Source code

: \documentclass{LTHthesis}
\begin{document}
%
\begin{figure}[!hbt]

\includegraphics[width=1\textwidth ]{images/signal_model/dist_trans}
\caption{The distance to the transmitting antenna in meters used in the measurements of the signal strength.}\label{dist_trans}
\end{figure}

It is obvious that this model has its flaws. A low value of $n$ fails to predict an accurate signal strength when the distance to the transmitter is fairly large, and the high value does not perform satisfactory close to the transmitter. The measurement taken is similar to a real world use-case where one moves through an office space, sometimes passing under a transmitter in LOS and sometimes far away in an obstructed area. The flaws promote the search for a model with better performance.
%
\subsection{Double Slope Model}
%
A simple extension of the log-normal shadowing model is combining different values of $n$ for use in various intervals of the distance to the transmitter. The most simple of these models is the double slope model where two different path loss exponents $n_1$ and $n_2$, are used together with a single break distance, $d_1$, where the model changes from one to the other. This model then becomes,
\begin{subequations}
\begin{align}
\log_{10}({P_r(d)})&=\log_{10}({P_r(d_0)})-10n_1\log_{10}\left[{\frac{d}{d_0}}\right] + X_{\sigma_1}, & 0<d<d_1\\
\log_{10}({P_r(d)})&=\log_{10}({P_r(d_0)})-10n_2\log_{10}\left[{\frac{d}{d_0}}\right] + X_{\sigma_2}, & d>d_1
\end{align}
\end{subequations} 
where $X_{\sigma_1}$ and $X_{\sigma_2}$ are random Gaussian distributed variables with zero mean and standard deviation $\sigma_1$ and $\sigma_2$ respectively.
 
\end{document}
^^^^^^^^^^^^^^^^
*WHAT IS REQUIRED*: Your task is to retype the complete material exactly as it was given.

*YOUR SOLUTION*:
Source code

: \documentclass{LTHthesis}
\begin{document}
%
\begin{figure}[!hbt]

\includegraphics[width=1\textwidth ]{images/signal_model/dist_trans}
\caption{The distance to the transmitting antenna in meters used in the measurements of the signal strength.}\label{dist_trans}
\end{figure}

It is obvious that this model has its flaws. A low value of $n$ fails to predict an accurate signal strength when the distance to the transmitter is fairly large, and the high value does not perform satisfactory close to the transmitter. The measurement taken is similar to a real world use-case where one moves through an office space, sometimes passing under a transmitter in LOS and sometimes far away in an obstructed area. The flaws promote the search for a model with better performance.
%
\subsection{Double Slope Model}
%
A simple extension of the log-normal shadowing model is combining different values of $n$ for use in various intervals of the distance to the transmitter. The most simple of these models is the double slope model where two different path loss exponents $n_1$ and $n_2$, are used together with a single break distance, $d_1$, where the model changes from one to the other. This model then becomes,
\begin{subequations}
\begin{align}
\log_{10}({P_r(d)})&=\log_{10}({P_r(d_0)})-10n_1\log_{10}\left[{\frac{d}{d_0}}\right] + X_{\sigma_1}, & 0<d<d_1\\
\log_{10}({P_r(d)})&=\log_{10}({P_r(d_0)})-10n_2\log_{10}\left[{\frac{d}{d_0}}\right] + X_{\sigma_2}, & d>d_1
\end{align}
\end{subequations} 
where $X_{\sigma_1}$ and $X_{\sigma_2}$ are random Gaussian distributed variables with zero mean and standard deviation $\sigma_1$ and $\sigma_2$ respectively.
 
\end{document}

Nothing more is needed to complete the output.